While I wanted the Democrats to kick Lieberman out of his homeland security chair--for reasons relating to the potential malignant influence he would have on the Obama administration, not on the basis of "revenge"--Ezra Klein makes some good points about yesterday's vote:
Obama is counting votes, not prosecuting grudges. Lieberman's slingshot into the furthest reaches of the far right was always a sadly transparent reaction to his rejection by the left. Human beings do not enjoy criticism. They gravitate towards affirmation. If he can be flipped yet again, that's a far better outcome from the perspective of passing major pieces of legislation, even if it's not the most "just" outcome from a party perspective.
Regarding the potential for Hillary landing at State, Thomas Friedman provides some caution:
The important question, the answer of which is not at all clear to me, is about the only relationship that matters for a secretary of state — the kind of relationship he or she would have with the new president. My question: Is Obama considering Mrs. Clinton for this job in order to get her off his back or as a prelude to protecting her back?
(snip)
That backing is the most important requirement for a secretary of state to be effective. Frankly, Obama could appoint his dear mother-in-law as secretary of state, and if he let the world know she was his envoy, she would be more effective than any ex-ambassador who had no relationship with the president.
(snip)
Foreign leaders can spot daylight between a president and a secretary of state from 1,000 miles away. They know when they’re talking to the secretary of state alone and when they are talking through the secretary of state to the president. And when they think they are talking to the president, they sit up straight; and when they think they are talking only to the secretary of state, they slouch in their chairs. When they think they are talking to the president’s “special envoy,” they doze off in midconversation.
“It takes America’s friends and adversaries about five minutes to figure out who really speaks for the White House and who doesn’t,” wrote Aaron D. Miller, a former State Department Middle East adviser and the author of “The Much Too Promised Land.” “If a secretary of state falls into the latter category, he or she will have little chance of doing effective diplomacy on a big issue. More likely, they’ll be played like a finely tuned violin or simply taken for granted.”
(snip)
My question is whether a President Obama and a Secretary of State Clinton, given all that has gone down between them and their staffs, can have that kind of relationship, particularly with Mrs. Clinton always thinking four to eight years ahead, and the possibility that she may run again for the presidency. I just don’t know.

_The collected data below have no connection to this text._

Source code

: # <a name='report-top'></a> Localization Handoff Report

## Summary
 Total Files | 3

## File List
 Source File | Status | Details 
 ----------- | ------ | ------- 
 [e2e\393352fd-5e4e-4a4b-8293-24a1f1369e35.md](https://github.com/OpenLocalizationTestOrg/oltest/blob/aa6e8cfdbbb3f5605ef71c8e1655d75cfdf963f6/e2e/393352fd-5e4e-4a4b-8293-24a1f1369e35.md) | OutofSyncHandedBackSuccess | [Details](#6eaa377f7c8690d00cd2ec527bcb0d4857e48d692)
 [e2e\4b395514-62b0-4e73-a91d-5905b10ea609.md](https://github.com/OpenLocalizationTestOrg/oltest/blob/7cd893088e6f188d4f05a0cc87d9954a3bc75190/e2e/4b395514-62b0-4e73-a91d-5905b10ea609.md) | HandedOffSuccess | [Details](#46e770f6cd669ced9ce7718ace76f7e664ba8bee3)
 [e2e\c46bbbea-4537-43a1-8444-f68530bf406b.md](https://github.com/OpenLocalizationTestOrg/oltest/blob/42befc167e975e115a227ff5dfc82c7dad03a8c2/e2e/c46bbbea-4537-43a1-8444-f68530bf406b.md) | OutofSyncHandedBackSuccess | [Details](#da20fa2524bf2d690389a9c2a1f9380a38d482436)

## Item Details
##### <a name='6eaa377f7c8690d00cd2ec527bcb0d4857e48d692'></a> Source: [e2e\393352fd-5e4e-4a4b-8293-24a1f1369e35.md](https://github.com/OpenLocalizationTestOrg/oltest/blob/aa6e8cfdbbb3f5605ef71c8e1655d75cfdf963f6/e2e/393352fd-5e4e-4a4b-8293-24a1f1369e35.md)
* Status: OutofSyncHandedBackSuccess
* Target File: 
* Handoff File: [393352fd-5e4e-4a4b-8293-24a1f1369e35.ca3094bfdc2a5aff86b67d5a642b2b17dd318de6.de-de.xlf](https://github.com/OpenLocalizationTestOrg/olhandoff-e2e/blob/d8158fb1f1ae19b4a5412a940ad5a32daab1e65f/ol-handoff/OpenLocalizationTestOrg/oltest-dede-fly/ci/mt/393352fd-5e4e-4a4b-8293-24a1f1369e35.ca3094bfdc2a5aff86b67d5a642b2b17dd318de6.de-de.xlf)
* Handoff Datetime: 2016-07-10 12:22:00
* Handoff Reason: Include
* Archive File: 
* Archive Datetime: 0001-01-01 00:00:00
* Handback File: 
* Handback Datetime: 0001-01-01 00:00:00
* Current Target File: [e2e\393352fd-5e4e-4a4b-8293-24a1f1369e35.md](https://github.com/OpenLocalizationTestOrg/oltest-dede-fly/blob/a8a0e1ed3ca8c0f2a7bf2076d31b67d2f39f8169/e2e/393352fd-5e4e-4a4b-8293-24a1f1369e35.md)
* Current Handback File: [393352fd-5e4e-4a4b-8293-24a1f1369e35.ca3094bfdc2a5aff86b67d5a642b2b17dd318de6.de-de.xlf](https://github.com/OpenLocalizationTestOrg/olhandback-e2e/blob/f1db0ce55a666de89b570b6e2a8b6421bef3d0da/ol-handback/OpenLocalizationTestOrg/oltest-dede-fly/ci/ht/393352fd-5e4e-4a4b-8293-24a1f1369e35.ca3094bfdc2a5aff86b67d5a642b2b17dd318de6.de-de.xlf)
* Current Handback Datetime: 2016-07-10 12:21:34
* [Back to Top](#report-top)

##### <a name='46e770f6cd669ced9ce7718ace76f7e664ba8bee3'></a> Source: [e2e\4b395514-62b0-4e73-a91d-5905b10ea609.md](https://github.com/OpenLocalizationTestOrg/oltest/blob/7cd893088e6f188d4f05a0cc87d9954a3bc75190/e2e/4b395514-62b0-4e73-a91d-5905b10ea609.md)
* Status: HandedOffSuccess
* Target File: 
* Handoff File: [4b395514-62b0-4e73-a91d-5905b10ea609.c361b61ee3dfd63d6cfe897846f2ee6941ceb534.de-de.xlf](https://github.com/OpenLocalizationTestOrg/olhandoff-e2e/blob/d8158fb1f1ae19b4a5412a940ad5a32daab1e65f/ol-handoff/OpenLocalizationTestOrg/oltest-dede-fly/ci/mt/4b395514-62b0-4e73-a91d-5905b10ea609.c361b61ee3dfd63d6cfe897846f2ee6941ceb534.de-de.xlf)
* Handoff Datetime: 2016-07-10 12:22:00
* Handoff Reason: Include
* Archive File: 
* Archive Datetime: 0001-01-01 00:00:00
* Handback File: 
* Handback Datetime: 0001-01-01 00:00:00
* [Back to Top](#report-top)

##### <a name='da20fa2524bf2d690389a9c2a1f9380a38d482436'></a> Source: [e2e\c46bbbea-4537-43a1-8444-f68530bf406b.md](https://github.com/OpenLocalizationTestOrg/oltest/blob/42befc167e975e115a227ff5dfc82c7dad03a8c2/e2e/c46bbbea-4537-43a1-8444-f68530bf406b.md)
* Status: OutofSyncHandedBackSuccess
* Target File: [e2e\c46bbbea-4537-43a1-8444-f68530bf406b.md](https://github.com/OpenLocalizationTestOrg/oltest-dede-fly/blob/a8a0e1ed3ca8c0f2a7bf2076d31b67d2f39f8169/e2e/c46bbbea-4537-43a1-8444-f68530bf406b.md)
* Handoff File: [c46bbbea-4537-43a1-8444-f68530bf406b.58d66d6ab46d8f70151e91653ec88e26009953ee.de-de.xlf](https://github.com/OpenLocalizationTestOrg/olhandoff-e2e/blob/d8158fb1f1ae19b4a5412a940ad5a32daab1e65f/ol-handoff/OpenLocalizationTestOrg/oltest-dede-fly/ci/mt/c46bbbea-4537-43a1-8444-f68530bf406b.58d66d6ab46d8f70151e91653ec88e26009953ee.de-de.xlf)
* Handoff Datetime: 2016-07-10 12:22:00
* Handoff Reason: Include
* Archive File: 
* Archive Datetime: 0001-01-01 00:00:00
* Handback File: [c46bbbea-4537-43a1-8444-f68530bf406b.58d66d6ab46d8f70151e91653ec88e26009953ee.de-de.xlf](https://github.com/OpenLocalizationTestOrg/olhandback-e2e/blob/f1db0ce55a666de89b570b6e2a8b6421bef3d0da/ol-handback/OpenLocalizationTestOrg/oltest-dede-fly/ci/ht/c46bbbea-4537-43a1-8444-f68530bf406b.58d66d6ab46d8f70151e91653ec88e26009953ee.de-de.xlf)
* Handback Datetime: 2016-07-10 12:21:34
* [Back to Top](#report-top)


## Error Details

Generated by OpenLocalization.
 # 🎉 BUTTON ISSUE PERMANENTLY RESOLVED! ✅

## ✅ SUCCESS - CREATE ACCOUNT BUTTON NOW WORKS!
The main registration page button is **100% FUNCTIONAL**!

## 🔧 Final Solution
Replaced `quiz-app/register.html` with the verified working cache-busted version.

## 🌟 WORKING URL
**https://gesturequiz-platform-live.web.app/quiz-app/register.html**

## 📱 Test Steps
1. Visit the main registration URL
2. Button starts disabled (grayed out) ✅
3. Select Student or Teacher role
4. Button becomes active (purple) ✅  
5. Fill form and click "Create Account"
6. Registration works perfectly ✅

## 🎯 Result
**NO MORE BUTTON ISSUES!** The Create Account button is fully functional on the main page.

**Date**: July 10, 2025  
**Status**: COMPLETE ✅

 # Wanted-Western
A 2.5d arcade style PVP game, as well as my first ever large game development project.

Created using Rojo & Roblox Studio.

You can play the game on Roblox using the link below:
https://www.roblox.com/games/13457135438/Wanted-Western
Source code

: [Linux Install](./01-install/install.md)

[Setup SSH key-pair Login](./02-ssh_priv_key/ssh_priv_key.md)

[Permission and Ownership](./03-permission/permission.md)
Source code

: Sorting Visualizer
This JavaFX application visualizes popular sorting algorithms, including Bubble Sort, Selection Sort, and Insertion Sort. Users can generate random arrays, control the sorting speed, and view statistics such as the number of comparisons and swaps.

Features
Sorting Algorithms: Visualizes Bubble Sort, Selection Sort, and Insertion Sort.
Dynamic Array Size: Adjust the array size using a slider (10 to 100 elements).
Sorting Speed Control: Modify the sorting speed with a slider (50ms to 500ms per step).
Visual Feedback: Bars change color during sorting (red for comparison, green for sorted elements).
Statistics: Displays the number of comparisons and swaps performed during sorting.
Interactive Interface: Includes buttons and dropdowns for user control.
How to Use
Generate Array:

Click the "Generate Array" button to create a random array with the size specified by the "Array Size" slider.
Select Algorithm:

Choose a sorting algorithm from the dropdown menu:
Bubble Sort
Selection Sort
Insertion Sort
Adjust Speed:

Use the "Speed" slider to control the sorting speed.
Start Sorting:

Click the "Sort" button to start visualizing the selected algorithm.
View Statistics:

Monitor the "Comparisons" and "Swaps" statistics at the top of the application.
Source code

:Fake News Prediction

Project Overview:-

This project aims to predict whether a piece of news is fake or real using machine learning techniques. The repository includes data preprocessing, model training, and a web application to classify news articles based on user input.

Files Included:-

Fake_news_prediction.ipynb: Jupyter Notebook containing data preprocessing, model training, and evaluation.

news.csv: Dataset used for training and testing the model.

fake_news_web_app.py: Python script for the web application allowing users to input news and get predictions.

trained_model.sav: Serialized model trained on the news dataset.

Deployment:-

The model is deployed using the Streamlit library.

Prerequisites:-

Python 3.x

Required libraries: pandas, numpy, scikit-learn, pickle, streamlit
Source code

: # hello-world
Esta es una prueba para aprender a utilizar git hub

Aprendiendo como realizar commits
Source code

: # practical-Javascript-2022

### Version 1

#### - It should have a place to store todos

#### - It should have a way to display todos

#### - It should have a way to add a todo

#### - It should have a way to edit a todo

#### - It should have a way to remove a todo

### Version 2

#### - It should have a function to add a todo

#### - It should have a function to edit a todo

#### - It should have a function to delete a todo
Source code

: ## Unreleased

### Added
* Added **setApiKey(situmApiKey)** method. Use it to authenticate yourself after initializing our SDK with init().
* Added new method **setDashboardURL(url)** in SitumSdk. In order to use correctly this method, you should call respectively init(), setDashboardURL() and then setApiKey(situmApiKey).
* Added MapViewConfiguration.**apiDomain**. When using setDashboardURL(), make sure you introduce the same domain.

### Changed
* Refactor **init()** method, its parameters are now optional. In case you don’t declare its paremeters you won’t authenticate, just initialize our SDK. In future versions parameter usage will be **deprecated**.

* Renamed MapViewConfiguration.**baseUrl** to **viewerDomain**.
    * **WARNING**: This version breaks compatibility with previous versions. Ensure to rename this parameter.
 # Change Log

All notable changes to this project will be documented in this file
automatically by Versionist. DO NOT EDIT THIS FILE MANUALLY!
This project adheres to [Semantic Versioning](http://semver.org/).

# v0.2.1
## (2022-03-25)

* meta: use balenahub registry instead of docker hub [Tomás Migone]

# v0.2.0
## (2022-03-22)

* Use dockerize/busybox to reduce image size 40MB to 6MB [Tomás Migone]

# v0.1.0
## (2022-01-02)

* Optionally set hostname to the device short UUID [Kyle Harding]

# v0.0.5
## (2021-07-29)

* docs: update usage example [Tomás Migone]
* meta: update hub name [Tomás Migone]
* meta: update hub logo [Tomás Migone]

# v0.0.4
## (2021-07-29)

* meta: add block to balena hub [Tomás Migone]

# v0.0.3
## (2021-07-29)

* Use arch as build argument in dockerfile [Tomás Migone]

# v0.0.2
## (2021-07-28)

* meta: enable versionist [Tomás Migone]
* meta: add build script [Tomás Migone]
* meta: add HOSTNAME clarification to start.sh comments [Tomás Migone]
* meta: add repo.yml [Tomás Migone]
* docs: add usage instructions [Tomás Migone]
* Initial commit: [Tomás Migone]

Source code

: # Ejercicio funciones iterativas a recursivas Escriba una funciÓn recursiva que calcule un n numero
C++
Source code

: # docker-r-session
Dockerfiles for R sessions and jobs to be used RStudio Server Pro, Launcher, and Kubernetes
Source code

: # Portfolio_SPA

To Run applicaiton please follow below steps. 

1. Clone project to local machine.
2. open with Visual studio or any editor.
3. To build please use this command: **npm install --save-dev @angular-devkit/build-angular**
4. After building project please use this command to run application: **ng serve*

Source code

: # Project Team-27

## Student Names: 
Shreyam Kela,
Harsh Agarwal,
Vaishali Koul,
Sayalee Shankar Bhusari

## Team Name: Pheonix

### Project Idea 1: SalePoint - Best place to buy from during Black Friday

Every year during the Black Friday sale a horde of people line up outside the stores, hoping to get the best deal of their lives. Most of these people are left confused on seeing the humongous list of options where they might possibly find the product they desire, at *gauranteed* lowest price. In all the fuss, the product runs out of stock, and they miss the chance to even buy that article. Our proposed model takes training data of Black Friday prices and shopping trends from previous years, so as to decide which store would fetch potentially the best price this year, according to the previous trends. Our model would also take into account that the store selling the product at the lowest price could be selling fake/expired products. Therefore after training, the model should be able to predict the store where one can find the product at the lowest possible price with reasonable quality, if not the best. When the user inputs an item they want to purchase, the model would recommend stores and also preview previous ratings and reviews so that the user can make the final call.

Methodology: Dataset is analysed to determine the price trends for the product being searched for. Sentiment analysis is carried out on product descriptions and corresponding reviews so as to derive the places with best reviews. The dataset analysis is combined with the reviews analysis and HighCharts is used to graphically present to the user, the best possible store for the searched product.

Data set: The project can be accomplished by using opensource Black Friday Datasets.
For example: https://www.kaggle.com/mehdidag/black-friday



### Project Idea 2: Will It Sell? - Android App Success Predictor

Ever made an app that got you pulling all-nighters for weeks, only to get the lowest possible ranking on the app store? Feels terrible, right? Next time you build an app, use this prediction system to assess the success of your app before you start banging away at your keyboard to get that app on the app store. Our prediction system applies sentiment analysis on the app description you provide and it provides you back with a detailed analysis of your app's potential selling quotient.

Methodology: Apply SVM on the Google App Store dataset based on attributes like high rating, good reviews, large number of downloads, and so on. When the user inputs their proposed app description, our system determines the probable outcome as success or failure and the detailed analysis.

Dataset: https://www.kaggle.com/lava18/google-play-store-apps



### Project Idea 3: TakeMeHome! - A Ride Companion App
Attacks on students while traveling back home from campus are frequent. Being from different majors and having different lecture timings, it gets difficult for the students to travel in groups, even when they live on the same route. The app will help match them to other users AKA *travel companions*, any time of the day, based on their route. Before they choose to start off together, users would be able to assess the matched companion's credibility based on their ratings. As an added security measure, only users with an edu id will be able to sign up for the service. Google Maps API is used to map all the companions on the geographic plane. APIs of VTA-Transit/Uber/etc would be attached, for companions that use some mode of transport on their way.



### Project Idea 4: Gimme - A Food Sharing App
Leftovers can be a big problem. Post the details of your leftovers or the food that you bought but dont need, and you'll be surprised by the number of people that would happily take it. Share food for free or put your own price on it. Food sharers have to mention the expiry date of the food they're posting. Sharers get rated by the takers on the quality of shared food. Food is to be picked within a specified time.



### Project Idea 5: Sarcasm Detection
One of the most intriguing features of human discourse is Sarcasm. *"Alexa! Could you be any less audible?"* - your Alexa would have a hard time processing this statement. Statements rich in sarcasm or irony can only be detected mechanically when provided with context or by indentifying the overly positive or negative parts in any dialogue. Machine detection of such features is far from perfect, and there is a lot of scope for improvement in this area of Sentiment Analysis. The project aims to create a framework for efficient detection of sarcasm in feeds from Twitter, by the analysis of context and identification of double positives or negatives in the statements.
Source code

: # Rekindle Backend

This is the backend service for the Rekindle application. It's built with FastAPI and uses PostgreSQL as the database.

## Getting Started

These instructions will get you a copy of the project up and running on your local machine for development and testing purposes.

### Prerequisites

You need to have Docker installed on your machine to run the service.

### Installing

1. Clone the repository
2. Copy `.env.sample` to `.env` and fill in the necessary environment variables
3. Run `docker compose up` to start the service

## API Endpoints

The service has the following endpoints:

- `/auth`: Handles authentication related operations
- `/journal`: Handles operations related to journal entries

Every word that is said between them in public, and every leak, will be scrutinized for what it means politically and whether there is daylight. That is not a reason not to appoint Mrs. Clinton. But it is a reason for everyone around the president-elect to take a deep breath and ask whether they are prepared to have the kind of air-tight relationship with Mrs. Clinton that is required for effective diplomacy.
When it comes to appointing a secretary of state, you do not want a team of rivals.
This seems like a potentially critical issue to me. But as with Obama's intervention on behalf of Lieberman, I'm inclined to give Obama the benefit of the doubt.